[NFBCS] Using the find and replace dialog in Word to change text formatting

Curtis Chong chong.curtis at gmail.com
Mon Apr 6 19:07:18 UTC 2020


Nancy:

I have some thoughts, but I think this would be better served through a real
live conversation. Formatting is indeed a complex subject depending on how
one chooses to do it. One feature which speeds this up is using the JAWS
place marker feature so one does not have to hold down the shift key to
select larger chunks of text. Believe me, that feature alone saves a
tremendous amount of time.

I bought a book from the National Braille Press called Format Your Word
Documents with JAWS and NVDA. It was a very good investment from my
perspective. Another thing I teach is to know where you are on the printed
page by using the JAWS Alt+DELETE command.

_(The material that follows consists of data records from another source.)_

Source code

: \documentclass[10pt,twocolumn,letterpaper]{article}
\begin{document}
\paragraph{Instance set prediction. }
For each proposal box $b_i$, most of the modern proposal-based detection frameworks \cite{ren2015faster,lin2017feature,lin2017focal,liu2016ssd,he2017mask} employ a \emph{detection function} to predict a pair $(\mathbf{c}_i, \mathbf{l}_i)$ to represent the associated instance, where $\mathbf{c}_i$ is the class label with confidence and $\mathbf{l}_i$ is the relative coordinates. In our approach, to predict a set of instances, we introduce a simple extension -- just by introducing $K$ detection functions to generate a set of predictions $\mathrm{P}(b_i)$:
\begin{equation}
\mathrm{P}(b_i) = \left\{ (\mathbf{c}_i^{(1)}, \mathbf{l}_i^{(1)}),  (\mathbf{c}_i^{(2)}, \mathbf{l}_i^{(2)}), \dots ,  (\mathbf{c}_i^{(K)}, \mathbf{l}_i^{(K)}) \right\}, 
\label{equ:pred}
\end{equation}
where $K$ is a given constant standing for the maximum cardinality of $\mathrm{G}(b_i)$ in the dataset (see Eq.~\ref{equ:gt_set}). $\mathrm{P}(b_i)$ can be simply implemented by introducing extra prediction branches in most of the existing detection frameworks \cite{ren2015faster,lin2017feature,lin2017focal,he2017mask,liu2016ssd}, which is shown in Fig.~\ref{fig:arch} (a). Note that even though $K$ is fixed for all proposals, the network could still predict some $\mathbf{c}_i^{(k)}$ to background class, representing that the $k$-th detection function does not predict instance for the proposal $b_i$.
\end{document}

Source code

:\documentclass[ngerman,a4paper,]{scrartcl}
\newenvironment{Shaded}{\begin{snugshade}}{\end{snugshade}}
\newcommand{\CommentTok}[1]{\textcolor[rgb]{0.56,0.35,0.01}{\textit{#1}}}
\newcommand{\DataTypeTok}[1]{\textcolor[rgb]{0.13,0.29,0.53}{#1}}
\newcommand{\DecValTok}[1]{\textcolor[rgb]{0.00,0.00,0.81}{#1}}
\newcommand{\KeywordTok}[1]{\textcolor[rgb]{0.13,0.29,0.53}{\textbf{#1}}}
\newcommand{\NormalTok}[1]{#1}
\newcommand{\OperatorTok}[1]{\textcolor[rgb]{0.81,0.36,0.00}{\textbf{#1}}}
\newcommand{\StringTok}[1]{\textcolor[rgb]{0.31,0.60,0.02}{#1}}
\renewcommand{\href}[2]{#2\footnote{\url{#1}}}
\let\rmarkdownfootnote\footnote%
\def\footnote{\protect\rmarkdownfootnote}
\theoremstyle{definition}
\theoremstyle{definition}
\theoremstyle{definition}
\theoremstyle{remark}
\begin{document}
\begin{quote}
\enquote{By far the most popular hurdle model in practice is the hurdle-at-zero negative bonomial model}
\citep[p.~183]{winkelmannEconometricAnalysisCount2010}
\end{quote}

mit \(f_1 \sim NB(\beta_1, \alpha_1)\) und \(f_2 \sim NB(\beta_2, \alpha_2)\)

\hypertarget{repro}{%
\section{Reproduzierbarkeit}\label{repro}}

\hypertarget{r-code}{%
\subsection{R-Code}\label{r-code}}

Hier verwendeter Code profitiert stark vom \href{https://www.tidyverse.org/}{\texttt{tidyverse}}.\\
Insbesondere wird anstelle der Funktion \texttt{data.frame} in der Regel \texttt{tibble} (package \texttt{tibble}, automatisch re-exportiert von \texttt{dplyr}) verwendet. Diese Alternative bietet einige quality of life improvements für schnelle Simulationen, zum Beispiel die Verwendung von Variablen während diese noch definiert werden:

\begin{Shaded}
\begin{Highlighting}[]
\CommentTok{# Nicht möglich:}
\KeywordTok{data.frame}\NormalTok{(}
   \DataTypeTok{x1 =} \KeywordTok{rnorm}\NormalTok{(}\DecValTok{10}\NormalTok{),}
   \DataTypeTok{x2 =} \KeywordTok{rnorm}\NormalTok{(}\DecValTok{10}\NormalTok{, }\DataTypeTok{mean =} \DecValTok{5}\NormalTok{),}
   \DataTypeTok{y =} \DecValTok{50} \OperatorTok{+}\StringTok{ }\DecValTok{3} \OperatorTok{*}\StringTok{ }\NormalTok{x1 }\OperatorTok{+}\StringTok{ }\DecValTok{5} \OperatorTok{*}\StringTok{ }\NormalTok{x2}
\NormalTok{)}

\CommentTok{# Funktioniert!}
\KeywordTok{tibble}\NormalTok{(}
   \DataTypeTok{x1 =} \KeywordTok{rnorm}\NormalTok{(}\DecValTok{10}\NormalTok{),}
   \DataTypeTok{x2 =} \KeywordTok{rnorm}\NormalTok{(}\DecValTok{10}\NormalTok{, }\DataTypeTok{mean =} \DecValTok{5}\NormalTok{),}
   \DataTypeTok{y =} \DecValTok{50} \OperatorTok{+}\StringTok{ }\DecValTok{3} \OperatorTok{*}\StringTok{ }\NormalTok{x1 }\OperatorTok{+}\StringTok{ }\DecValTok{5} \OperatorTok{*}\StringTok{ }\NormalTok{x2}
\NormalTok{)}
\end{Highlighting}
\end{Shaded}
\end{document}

I hope this provides some useful information.

Cordially,

Curtis Chong

-----Original Message-----
From: NFBCS <nfbcs-bounces at nfbnet.org> On Behalf Of nancy.l.coffman--- via
NFBCS
Sent: Monday, April 06, 2020 12:43 PM
To: 'NFB in Computer Science Mailing List' <nfbcs at nfbnet.org>; 'List for
teachers and trainers of adaptive technology' <trainer-talk at nfbnet.org>
Cc: nancy.l.coffman at gmail.com
Subject: [NFBCS] Using the find and replace dialog in Word to change text
formatting

Hello:

 

I am teaching students to apply formatting to text within their documents.
They catch on to finding the desired text manually or using the find command
to select it then perform the keystrokes to aply the formatting but I am
hoping to find a more efficient way.  I think as blind people sometimes we
get too used to over-using navigation by small text units.  Ideas welcome.